The Washington-based Saudi Institute said Saudi authorities knew of the whereabouts of the Al Qaida cell that abducted and threatened to kill Lockheed Martin engineer Paul Johnson. But the institute said the Saudi government decided not to move until Johnson, captured on June 12, was executed.

"The Saudi government knew the location of a number of the terrorists but waited until they killed American hostage Paul Johnson before moving against them," the Saudi Institute said in a statement on Tuesday.



The institute has been regarded as a liberal opposition group that relayed accurate information on Saudi Arabia and its security system, Middle East Newsline reported. The institute was said to have sources in Saudi security agencies and government.

About 15,000 Saudi troops and police searched neighborhoods in Riyad for two days before Johnson was beheaded by Al Qaida insurgents last weekend. On June 18, hours after Al Qaida's announcement that Johnson was executed, Al Muqrin and three of his leading aides were surrounded by Saudi forces and helicopters and killed in a shootout in Riyad.

The institute cited both open-source and exclusive information for its conclusion that Saudi security forces were ordered to wait until Johnson was executed. The opposition group cited the wife of slain Saudi police officer, Mohamed Ali Al Qahtani, as saying her husband knew of what she termed an "important operation" to kill Al Muqrin and his aides two days before the attack. Al Qahtani was killed in the shootout with Al Qaida.

"A Saudi security source has also told the Saudi Institute that the government knew about the whereabouts of many of the terrorists days before they were eventually killed," the institute said. "A statement by Crown Prince Abdullah three days before the shootout similarly suggested that he knew they would be killed, and was just a matter of when."
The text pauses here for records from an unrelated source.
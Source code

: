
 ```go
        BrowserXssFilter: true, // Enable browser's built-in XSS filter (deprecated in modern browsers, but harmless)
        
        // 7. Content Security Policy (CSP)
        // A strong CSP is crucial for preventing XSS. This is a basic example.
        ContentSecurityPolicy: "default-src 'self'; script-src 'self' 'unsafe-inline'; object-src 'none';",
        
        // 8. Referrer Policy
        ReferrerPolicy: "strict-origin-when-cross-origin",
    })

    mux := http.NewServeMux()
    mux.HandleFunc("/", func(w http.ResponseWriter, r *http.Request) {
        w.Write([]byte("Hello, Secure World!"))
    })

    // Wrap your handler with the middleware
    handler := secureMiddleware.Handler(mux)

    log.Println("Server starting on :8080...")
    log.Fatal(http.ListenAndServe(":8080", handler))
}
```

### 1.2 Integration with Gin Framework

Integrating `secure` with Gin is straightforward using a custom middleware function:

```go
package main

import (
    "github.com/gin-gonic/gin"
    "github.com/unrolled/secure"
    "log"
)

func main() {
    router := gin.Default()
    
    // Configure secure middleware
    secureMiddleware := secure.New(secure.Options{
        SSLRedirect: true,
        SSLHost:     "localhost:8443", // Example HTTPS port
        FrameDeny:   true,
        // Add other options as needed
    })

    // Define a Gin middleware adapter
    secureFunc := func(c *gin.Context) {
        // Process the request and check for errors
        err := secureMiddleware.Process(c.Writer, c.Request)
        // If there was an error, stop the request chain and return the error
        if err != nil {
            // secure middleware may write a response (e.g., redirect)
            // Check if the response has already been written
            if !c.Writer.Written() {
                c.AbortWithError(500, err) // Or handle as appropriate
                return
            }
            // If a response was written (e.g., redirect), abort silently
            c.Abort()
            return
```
On June 14, Abdullah told a Saudi delegation, "You will see good news very soon," the official Saudi Press Agency reported.

A U.S. official said he could not confirm the report by the Saudi opposition group. But the official said U.S. intelligence has concluded that most of the Saudi security forces, including the National Guard, has been infiltrated by Al Qaida. He said members of the FBI and State Department team sent to Riyad to help in the search for Johnson expressed concern that Saudi security forces were avoiding suspected Al Qaida hideouts in Riyad.

The institute said it was told by a Saudi security source both before and after the Al Qaida shootout that the government knew the "whereabouts of Al Muqrin and his associates, but chose not to arrest or shoot them."

"They would rather have the terrorists free to justify the widening security clampdown," the security source said.

On May 30, Saudi security forces were ordered to allow an Al Qaida cell to escape the Oasis compound outside Khobar after Islamic insurgents had executed 22 foreigners in the two-day hostage ordeal. Saudi officials later said the government agreed to an Al Qaida demand to allow its members to escape rather than blow up the foreign housing compound.

Western governments with a significant presence in Saudi Arabia have been discussing the deployment of special forces to protect their embassies and consulates. On Wednesday, the London-based Telegraph reported that Britain has sent the SAS special force to Saudi Arabia to guard official British facilities and help in any emergency evacuation of the 20,000 Britons who work in the kingdom.